Exercise brief – Line by line, reproduce exactly the beginning of the listing below, ending with the line that contains "## Aplicações Práticas" and adding nothing.

Dataset extract –

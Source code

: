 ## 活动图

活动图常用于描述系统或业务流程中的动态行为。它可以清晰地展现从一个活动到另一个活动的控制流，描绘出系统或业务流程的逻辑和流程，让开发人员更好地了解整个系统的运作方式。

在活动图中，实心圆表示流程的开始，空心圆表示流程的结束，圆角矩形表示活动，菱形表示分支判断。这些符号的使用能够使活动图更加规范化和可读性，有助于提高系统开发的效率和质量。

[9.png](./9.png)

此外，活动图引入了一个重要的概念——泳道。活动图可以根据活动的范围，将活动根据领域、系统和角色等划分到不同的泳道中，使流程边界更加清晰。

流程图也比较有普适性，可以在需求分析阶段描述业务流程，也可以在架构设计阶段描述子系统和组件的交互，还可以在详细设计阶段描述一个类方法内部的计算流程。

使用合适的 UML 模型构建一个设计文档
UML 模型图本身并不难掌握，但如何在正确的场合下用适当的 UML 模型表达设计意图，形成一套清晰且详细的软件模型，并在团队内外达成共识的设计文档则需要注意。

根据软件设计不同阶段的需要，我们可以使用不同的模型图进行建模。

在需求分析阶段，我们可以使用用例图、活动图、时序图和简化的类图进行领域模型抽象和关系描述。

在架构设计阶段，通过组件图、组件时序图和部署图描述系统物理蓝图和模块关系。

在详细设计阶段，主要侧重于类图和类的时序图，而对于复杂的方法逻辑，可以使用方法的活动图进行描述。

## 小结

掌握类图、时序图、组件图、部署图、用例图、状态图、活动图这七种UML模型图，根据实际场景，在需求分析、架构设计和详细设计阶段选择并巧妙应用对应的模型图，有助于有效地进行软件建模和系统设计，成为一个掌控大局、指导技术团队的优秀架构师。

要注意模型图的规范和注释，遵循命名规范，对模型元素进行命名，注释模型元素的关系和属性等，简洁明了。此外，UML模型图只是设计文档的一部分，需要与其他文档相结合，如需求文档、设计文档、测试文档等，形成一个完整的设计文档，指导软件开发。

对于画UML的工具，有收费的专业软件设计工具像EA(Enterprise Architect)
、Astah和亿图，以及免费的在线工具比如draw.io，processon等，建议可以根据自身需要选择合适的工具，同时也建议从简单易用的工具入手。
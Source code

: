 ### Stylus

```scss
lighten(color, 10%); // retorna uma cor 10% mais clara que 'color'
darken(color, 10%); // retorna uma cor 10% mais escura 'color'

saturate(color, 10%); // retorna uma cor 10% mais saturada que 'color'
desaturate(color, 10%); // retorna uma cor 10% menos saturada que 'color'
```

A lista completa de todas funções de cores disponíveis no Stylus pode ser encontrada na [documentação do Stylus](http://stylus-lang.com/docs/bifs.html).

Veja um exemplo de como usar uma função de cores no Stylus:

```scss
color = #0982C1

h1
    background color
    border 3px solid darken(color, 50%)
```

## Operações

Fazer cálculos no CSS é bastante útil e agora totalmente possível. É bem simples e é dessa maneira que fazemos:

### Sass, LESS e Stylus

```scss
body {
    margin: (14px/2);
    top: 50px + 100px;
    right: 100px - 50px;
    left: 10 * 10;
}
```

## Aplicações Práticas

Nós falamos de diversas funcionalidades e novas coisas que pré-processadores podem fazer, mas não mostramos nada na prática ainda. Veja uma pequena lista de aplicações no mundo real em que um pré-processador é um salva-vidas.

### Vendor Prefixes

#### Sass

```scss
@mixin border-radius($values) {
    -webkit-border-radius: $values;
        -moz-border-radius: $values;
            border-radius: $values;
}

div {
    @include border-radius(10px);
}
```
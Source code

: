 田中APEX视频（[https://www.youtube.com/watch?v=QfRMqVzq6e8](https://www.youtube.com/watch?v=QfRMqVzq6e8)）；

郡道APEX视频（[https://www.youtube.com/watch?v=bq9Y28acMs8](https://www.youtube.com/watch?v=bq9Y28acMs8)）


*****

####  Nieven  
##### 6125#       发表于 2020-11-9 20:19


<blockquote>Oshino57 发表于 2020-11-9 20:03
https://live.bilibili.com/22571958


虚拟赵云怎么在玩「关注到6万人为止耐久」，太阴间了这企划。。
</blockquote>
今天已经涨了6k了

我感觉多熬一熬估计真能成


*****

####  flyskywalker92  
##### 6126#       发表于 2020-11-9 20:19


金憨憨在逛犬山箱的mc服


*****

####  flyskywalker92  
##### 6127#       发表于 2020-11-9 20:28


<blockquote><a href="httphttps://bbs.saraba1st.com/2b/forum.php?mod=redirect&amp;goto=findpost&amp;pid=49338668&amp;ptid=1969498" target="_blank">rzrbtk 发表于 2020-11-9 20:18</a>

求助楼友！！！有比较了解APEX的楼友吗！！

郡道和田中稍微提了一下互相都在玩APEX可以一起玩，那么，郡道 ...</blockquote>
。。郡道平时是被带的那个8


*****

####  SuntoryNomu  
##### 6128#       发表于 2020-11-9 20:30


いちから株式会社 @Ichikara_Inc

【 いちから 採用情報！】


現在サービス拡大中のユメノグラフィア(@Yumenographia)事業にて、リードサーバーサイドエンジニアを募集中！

Expected output –
Source code

: ## 活动图

活动图常用于描述系统或业务流程中的动态行为。它可以清晰地展现从一个活动到另一个活动的控制流，描绘出系统或业务流程的逻辑和流程，让开发人员更好地了解整个系统的运作方式。

在活动图中，实心圆表示流程的开始，空心圆表示流程的结束，圆角矩形表示活动，菱形表示分支判断。这些符号的使用能够使活动图更加规范化和可读性，有助于提高系统开发的效率和质量。

[9.png](./9.png)

此外，活动图引入了一个重要的概念——泳道。活动图可以根据活动的范围，将活动根据领域、系统和角色等划分到不同的泳道中，使流程边界更加清晰。

流程图也比较有普适性，可以在需求分析阶段描述业务流程，也可以在架构设计阶段描述子系统和组件的交互，还可以在详细设计阶段描述一个类方法内部的计算流程。

使用合适的 UML 模型构建一个设计文档
UML 模型图本身并不难掌握，但如何在正确的场合下用适当的 UML 模型表达设计意图，形成一套清晰且详细的软件模型，并在团队内外达成共识的设计文档则需要注意。

根据软件设计不同阶段的需要，我们可以使用不同的模型图进行建模。

在需求分析阶段，我们可以使用用例图、活动图、时序图和简化的类图进行领域模型抽象和关系描述。

在架构设计阶段，通过组件图、组件时序图和部署图描述系统物理蓝图和模块关系。

在详细设计阶段，主要侧重于类图和类的时序图，而对于复杂的方法逻辑，可以使用方法的活动图进行描述。

## 小结

掌握类图、时序图、组件图、部署图、用例图、状态图、活动图这七种UML模型图，根据实际场景，在需求分析、架构设计和详细设计阶段选择并巧妙应用对应的模型图，有助于有效地进行软件建模和系统设计，成为一个掌控大局、指导技术团队的优秀架构师。

要注意模型图的规范和注释，遵循命名规范，对模型元素进行命名，注释模型元素的关系和属性等，简洁明了。此外，UML模型图只是设计文档的一部分，需要与其他文档相结合，如需求文档、设计文档、测试文档等，形成一个完整的设计文档，指导软件开发。

对于画UML的工具，有收费的专业软件设计工具像EA(Enterprise Architect)
、Astah和亿图，以及免费的在线工具比如draw.io，processon等，建议可以根据自身需要选择合适的工具，同时也建议从简单易用的工具入手。
Source code

: ### Stylus

```scss
lighten(color, 10%); // retorna uma cor 10% mais clara que 'color'
darken(color, 10%); // retorna uma cor 10% mais escura 'color'

saturate(color, 10%); // retorna uma cor 10% mais saturada que 'color'
desaturate(color, 10%); // retorna uma cor 10% menos saturada que 'color'
```

A lista completa de todas funções de cores disponíveis no Stylus pode ser encontrada na [documentação do Stylus](http://stylus-lang.com/docs/bifs.html).

Veja um exemplo de como usar uma função de cores no Stylus:

```scss
color = #0982C1

h1
    background color
    border 3px solid darken(color, 50%)
```

## Operações

Fazer cálculos no CSS é bastante útil e agora totalmente possível. É bem simples e é dessa maneira que fazemos:

### Sass, LESS e Stylus

```scss
body {
    margin: (14px/2);
    top: 50px + 100px;
    right: 100px - 50px;
    left: 10 * 10;
}
```

## Aplicações Práticas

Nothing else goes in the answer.